Data science students get a sampling of potential research areas
It was standing room only for the latest “Project Pitch” event at the Department of Statistics and Data Science, in which faculty members outlined research projects that could use a helping hand from a young data scientist.
The topics came from across the university, with projects involving linguistics, public health, neuroscience, economics, education, climate change, biology, and the behavior of owl monkeys.
All Ph.D. students in statistics and data science are required to spend a semester working on a project with faculty from outside the department. In addition, many seniors majoring in statistics and data science conduct senior research projects with faculty members from other departments. Conversely, there are faculty members throughout Yale who need data science expertise for ongoing projects.
“This works to everyone’s benefit,” said acting department chair Daniel Spielman, Sterling Professor of Computer Science, and professor of statistics and data science. “By the time our undergraduates are doing senior research projects or our Ph.D. students are doing their practical project, they are well educated in modern methods of statistics and data science, and so can be very helpful. But in order to function well as data scientists our students need to learn about the realities of the data and problems faced by faculty in what data scientists call ‘domain areas.’ It also takes them a while to learn how to communicate effectively with faculty in other departments, so these projects form an important part of their education.”
Spielman hosted the Jan. 14 pitch event. Ten faculty members presented potential research projects and fielded questions from students.
Damon Clark, associate professor of molecular, cellular, and developmental biology, talked about a project seeking to understand how the brain detects and interprets visual motion; linguistics professor Claire Bowern outlined a project involving 4,000 audio samples of North American dialects; Margaret Corley, a postdoc working with anthropologist Eduardo Fernandez-Duque, described a project that will compare demographic, behavioral, and genetic data of owl monkeys in Argentina.
Organizers of the event said the presentations, as well as the questions, illustrated the wide range of applications for data science — and why such analytical techniques are needed.
For example, Emily Erikson, an associate professor of sociology, sought a data scientist who will help analyze 2,000 documents relating to changes in economic theory in the 17th century.

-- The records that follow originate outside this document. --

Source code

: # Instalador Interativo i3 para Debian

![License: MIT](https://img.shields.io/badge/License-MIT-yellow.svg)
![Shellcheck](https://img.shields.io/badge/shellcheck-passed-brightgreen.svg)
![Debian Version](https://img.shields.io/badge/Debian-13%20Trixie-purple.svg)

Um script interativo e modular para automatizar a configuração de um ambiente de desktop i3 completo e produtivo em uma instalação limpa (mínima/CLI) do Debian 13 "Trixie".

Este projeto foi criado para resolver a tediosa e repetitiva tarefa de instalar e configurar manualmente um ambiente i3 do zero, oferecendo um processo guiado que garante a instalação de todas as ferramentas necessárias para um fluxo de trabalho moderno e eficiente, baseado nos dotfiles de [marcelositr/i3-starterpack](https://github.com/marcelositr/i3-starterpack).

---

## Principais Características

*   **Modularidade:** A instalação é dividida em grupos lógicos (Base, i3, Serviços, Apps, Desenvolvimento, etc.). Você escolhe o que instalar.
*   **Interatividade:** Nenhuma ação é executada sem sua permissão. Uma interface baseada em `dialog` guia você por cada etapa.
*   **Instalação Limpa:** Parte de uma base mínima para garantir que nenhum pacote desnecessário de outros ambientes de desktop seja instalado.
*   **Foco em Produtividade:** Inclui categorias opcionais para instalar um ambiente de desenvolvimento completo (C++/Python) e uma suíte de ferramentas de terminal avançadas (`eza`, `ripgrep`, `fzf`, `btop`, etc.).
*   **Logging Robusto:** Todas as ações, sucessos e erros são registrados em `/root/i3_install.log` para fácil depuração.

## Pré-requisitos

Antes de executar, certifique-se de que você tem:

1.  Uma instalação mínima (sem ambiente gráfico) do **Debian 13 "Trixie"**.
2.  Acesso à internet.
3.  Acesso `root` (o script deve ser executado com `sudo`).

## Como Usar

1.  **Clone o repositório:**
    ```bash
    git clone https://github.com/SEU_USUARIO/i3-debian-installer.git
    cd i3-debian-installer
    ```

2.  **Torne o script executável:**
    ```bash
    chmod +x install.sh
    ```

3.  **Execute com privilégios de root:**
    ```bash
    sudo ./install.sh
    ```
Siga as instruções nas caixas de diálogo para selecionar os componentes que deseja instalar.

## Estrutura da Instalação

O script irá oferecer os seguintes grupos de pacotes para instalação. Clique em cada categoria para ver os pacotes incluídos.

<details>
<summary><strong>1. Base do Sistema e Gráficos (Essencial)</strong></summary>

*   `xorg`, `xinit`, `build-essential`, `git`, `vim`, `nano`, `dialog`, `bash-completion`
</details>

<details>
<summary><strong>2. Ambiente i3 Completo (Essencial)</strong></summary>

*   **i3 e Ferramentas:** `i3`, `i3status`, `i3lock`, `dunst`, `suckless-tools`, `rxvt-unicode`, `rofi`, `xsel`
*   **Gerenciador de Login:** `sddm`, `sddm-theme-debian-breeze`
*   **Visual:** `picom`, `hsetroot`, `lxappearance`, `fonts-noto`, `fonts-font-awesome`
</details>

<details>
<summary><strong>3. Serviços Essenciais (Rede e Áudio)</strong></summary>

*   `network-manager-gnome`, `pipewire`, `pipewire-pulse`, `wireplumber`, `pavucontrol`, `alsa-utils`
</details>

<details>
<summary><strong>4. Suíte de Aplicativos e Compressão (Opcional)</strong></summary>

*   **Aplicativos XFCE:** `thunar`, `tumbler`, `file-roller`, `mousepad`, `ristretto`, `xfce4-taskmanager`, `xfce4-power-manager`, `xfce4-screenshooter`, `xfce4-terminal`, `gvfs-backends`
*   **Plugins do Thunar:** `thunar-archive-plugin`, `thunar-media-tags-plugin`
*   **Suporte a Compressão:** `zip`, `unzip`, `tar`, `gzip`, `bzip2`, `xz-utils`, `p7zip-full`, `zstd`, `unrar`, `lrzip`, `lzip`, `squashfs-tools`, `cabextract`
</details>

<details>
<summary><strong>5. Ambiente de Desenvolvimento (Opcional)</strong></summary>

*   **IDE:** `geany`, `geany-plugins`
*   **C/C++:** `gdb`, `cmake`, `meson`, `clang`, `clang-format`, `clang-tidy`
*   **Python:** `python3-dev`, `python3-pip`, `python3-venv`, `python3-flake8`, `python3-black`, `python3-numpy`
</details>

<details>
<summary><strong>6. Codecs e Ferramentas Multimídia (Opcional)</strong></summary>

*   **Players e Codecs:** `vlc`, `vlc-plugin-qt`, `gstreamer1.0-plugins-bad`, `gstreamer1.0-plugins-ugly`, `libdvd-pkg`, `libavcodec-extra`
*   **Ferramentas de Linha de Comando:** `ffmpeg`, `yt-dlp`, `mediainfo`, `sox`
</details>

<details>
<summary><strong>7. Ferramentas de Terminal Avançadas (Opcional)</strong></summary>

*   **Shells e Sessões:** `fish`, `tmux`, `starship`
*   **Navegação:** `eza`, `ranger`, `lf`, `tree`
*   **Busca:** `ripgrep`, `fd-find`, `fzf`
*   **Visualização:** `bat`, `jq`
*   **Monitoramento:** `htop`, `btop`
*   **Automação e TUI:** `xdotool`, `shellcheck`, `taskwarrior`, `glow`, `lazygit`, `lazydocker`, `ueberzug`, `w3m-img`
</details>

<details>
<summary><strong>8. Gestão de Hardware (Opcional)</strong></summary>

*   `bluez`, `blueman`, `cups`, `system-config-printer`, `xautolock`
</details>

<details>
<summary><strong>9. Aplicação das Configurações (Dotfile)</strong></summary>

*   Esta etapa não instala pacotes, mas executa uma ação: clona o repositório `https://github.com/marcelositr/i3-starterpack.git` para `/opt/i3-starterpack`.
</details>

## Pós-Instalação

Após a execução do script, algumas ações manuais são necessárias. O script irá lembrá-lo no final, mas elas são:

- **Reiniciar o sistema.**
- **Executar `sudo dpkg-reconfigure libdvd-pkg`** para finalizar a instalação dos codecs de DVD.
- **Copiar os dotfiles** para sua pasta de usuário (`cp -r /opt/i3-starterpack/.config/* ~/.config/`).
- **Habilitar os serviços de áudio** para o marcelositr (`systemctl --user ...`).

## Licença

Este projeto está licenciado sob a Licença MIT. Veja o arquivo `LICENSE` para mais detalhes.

“What is the difference between having an algorithm review 2,000 documents, as opposed to an expert reviewing 20 of them,” one student asked Erikson.
“Because reviewing 20 doesn’t give you the full picture,” Erikson explained. “That’s already been done.”
Spielman said that beyond the idea of matching students with research projects to meet academic requirements, the event helps build stronger bonds between the Department of Statistics and Data Science and the rest of campus. It also comes at a time when the university has named data science as a top science investment priority for the future.
“It is very difficult to know which faculty members’ research interests might be related, but if we put many faculty in a room and get each to say a little about what they are working on, they will discover the connections themselves,” Spielman said.